(Records from a dataset)
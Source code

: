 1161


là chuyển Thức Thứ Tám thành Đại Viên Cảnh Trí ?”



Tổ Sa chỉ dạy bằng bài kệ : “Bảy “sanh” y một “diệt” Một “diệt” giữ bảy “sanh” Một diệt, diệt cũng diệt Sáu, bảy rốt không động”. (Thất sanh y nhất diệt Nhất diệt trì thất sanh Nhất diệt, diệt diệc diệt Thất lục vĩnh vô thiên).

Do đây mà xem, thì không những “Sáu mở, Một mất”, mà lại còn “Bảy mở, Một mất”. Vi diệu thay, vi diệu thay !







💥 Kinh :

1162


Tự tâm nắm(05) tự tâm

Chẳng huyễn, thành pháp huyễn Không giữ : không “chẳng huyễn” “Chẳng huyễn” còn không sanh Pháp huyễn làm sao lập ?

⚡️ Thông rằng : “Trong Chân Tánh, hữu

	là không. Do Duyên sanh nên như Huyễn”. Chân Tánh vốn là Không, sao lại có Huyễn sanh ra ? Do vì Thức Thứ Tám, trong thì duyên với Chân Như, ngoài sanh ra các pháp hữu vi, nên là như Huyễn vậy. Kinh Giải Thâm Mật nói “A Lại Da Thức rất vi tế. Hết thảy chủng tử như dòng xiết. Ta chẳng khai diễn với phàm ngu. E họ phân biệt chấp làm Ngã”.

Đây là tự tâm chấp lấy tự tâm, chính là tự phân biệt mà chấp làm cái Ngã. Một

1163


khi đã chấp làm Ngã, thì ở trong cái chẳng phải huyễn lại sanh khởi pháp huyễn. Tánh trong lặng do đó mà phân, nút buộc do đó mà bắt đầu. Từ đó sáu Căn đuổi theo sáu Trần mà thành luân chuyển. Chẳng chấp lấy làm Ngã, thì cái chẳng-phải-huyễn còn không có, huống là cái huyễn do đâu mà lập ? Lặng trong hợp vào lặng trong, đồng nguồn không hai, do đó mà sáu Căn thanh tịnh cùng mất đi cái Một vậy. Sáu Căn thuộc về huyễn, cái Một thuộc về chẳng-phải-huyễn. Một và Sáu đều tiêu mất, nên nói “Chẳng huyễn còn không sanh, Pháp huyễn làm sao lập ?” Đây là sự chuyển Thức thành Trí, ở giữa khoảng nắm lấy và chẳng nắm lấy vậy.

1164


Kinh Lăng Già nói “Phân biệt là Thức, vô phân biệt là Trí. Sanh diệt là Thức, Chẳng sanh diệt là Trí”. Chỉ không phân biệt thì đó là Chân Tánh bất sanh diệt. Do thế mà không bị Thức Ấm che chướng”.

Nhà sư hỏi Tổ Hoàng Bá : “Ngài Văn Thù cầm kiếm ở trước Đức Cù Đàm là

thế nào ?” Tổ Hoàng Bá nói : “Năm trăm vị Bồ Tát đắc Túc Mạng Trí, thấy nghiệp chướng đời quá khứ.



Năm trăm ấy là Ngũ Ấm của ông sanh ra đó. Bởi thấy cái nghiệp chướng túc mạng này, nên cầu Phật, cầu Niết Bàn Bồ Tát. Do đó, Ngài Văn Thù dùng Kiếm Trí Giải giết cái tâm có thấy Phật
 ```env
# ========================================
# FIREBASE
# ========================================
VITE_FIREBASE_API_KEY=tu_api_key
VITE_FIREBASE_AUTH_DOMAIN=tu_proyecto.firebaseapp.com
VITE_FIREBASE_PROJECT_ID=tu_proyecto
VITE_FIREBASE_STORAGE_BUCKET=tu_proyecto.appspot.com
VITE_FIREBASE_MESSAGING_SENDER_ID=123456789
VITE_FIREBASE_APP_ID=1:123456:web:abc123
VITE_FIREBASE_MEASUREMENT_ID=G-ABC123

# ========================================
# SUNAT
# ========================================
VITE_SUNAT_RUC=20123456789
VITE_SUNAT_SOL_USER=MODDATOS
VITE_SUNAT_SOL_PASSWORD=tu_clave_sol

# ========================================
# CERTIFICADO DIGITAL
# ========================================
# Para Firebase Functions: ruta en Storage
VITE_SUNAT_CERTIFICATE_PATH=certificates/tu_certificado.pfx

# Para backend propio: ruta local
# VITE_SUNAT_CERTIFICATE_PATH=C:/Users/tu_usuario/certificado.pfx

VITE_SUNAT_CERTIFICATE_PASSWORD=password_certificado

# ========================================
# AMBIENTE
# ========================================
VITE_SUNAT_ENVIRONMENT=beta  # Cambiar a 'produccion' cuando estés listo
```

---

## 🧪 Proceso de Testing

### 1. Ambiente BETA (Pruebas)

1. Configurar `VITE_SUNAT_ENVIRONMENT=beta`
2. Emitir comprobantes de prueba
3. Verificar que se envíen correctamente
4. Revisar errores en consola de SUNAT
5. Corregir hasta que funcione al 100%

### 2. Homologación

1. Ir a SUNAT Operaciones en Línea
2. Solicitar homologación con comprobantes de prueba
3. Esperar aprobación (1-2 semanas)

#### The problem
Using the data above, tally each line that has the string "thấy" and report only the sum.

#### Answer for the task
2